WORK INSTRUCTION
Using the entries that follow, give the number of lines containing the string "installed". Write nothing besides that number.

DATASET EXCERPTS
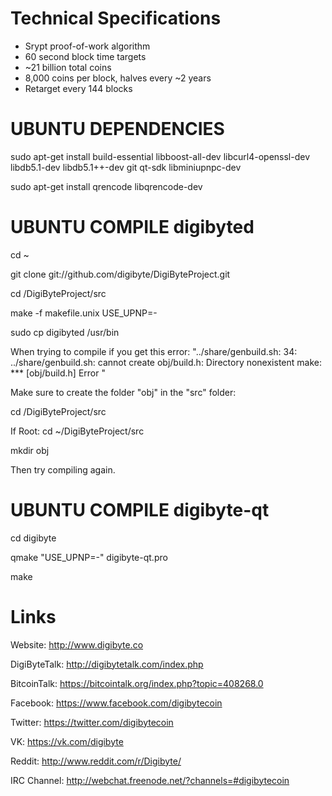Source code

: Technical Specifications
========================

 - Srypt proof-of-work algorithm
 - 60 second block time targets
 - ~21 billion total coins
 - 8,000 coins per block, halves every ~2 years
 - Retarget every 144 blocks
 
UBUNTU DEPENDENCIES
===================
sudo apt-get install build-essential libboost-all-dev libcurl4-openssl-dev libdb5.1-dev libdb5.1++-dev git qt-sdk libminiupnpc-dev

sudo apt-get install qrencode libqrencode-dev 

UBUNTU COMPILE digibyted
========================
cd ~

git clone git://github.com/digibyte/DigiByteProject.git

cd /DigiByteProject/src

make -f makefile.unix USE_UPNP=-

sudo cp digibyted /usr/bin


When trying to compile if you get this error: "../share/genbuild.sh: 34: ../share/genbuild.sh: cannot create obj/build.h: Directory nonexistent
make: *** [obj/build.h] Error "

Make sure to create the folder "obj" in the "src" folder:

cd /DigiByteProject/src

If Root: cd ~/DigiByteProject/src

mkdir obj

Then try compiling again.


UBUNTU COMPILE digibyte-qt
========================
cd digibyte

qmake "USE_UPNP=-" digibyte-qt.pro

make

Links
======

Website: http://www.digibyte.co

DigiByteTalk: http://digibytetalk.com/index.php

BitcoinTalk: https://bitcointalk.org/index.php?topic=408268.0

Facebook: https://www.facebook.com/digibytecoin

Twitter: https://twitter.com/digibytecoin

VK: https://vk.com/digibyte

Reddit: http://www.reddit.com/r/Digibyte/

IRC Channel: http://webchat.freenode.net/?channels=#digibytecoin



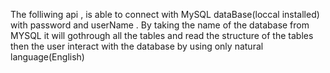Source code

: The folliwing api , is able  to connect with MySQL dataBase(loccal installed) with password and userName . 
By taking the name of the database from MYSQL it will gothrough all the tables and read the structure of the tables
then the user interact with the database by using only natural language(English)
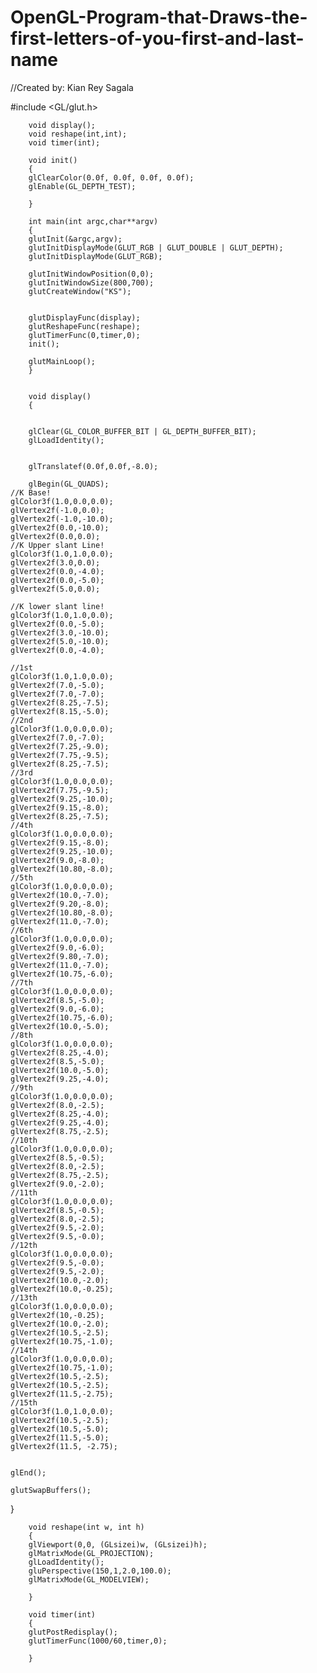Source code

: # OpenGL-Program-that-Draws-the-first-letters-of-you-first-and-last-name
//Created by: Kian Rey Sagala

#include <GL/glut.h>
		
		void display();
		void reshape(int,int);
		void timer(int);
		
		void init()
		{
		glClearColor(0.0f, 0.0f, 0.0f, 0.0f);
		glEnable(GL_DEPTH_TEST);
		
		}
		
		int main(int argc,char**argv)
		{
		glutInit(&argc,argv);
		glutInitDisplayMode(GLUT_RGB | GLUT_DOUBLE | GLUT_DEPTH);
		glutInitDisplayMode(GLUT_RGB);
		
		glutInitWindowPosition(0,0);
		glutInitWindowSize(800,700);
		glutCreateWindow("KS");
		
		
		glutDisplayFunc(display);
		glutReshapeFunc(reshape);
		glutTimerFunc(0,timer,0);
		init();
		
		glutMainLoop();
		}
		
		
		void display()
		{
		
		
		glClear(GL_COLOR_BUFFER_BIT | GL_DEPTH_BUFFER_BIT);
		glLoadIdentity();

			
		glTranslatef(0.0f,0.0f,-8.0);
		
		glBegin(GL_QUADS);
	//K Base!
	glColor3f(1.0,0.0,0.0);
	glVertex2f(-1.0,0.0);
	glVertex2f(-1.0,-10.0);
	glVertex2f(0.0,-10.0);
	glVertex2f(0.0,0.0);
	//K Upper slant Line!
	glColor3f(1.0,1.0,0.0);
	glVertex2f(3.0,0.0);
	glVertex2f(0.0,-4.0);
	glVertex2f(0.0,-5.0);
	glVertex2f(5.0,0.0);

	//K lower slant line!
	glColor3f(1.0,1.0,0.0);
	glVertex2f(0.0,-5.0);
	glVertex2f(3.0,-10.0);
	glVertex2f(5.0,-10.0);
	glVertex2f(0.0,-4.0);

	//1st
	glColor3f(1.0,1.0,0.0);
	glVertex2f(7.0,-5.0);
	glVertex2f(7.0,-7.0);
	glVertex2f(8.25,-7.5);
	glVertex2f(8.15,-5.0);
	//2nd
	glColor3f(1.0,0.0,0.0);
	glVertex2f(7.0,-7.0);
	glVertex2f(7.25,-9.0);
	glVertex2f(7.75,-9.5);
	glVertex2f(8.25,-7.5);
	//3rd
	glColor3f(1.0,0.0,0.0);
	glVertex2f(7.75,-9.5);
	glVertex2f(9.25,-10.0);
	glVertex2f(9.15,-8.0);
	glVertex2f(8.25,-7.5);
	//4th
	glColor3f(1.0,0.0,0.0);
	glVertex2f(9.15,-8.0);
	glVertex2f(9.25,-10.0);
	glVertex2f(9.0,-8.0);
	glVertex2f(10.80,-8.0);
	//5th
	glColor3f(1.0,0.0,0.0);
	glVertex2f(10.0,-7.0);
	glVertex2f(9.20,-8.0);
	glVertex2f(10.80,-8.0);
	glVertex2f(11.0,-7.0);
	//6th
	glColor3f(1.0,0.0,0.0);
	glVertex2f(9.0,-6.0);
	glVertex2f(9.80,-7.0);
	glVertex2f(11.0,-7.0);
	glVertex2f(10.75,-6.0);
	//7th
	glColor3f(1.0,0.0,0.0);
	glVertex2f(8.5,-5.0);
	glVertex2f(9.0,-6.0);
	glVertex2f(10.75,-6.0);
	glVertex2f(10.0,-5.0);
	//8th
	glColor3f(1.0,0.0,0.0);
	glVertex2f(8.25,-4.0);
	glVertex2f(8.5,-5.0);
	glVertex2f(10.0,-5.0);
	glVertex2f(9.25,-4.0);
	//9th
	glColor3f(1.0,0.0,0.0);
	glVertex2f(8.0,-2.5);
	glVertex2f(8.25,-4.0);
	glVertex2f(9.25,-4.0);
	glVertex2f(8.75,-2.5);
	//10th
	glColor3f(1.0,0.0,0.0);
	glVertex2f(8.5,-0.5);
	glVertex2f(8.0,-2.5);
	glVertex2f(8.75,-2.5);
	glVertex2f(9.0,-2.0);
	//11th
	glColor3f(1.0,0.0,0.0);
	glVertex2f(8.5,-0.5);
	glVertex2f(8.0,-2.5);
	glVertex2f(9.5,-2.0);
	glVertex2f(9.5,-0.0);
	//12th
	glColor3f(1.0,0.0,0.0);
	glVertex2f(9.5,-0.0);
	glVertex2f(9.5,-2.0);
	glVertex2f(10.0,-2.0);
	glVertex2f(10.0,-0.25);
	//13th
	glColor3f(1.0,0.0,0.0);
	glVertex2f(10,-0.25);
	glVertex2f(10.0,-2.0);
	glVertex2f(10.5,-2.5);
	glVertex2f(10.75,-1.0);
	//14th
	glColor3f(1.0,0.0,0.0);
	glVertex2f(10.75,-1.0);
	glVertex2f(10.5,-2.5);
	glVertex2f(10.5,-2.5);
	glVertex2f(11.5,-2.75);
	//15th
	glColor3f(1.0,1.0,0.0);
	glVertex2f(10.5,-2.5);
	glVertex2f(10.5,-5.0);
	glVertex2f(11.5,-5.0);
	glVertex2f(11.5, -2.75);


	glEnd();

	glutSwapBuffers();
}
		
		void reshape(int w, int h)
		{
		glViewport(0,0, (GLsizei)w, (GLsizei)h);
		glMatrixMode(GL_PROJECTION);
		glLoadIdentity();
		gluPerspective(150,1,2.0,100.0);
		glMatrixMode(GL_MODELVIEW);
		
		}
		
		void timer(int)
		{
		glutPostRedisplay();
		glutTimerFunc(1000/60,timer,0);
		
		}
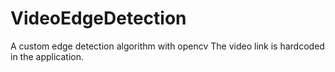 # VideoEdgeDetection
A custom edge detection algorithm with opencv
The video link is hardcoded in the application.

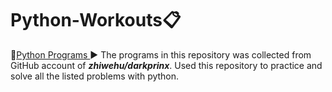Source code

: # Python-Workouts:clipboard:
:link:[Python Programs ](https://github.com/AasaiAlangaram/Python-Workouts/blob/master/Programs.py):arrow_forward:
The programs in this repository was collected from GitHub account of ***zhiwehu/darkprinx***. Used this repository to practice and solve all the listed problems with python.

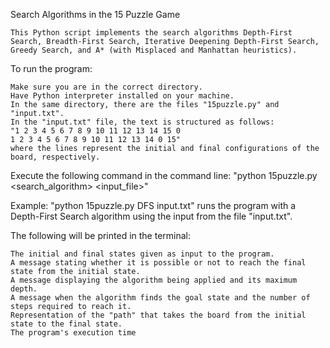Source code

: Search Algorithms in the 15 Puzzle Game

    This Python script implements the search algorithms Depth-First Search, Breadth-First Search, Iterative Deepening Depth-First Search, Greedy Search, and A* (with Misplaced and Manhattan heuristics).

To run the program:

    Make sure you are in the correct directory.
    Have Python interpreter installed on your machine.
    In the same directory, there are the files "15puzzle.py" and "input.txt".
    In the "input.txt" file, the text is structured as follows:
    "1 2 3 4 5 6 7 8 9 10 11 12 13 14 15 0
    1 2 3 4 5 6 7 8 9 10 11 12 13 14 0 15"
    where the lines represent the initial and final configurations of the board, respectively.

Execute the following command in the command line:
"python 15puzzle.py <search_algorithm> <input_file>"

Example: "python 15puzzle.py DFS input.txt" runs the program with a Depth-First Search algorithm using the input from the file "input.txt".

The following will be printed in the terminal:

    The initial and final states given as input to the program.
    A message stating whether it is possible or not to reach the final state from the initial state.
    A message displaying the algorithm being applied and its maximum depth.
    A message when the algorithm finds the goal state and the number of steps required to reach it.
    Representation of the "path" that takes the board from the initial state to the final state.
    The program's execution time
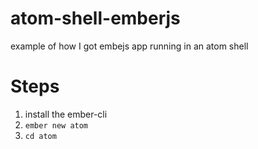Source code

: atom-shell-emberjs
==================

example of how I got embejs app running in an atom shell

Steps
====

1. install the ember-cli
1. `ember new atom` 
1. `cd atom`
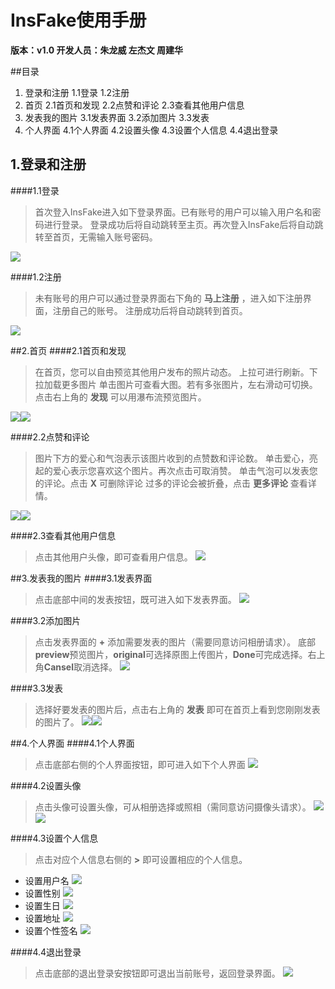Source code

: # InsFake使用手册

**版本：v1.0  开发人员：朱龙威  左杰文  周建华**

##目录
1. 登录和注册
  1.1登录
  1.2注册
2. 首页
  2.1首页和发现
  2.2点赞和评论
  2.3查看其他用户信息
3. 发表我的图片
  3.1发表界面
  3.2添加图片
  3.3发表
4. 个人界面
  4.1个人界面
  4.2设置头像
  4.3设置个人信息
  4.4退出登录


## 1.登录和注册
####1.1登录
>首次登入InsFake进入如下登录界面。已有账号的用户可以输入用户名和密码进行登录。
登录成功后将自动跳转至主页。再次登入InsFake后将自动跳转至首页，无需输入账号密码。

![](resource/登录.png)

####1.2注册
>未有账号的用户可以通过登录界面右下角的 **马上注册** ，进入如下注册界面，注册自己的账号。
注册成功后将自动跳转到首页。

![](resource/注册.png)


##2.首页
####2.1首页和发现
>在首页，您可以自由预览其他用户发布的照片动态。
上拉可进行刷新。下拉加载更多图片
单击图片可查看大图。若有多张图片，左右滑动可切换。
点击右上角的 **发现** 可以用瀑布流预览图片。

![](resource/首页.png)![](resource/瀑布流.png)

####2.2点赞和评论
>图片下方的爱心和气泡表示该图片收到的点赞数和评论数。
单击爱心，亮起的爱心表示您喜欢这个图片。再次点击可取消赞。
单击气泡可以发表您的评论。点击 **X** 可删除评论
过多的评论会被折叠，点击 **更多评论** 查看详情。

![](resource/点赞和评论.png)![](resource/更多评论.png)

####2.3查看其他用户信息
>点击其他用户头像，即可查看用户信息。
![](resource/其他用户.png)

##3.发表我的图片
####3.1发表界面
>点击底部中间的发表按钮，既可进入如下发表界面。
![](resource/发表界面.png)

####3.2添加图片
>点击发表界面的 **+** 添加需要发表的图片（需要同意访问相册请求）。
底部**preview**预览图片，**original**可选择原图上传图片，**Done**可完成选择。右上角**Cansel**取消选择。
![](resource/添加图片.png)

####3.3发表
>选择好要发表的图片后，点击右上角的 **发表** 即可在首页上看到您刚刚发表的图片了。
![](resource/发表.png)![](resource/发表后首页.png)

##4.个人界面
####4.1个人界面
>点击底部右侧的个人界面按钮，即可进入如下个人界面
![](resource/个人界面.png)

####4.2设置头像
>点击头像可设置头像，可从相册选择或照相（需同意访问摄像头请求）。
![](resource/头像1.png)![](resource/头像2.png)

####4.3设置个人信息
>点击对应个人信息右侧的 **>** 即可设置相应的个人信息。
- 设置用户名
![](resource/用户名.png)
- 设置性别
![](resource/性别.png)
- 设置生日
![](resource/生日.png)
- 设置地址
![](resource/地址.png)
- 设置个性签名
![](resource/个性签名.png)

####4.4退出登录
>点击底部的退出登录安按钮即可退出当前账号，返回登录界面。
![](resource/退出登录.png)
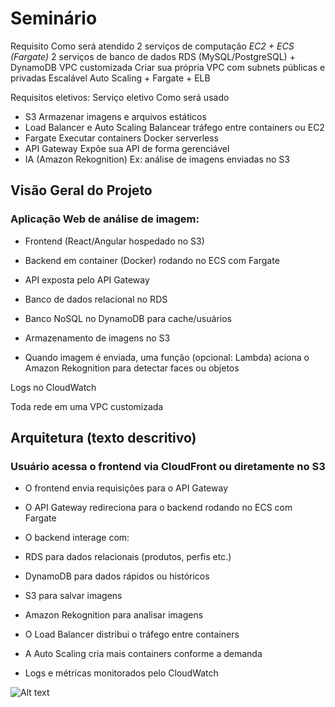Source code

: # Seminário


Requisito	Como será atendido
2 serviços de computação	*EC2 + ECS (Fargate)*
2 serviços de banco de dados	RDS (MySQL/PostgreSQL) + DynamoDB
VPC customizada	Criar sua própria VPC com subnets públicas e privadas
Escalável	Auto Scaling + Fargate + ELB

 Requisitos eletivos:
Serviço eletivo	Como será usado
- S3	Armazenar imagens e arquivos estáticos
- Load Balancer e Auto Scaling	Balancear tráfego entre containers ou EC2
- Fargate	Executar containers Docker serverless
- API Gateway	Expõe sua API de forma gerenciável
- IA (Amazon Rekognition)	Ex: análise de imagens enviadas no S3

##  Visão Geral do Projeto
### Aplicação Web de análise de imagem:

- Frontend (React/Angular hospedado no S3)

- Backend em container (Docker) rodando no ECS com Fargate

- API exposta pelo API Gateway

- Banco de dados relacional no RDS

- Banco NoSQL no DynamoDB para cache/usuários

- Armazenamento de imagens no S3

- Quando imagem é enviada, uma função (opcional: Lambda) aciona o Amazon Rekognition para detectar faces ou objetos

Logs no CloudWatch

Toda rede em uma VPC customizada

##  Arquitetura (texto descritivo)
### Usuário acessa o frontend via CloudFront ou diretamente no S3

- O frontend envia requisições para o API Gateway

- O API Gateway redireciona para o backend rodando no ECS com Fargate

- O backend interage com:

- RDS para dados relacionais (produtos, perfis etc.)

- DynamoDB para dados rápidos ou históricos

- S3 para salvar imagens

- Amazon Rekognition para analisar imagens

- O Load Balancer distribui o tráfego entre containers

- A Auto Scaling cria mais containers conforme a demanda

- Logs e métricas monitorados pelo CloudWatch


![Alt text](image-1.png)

SOLUTION TO THE PROBLEM
2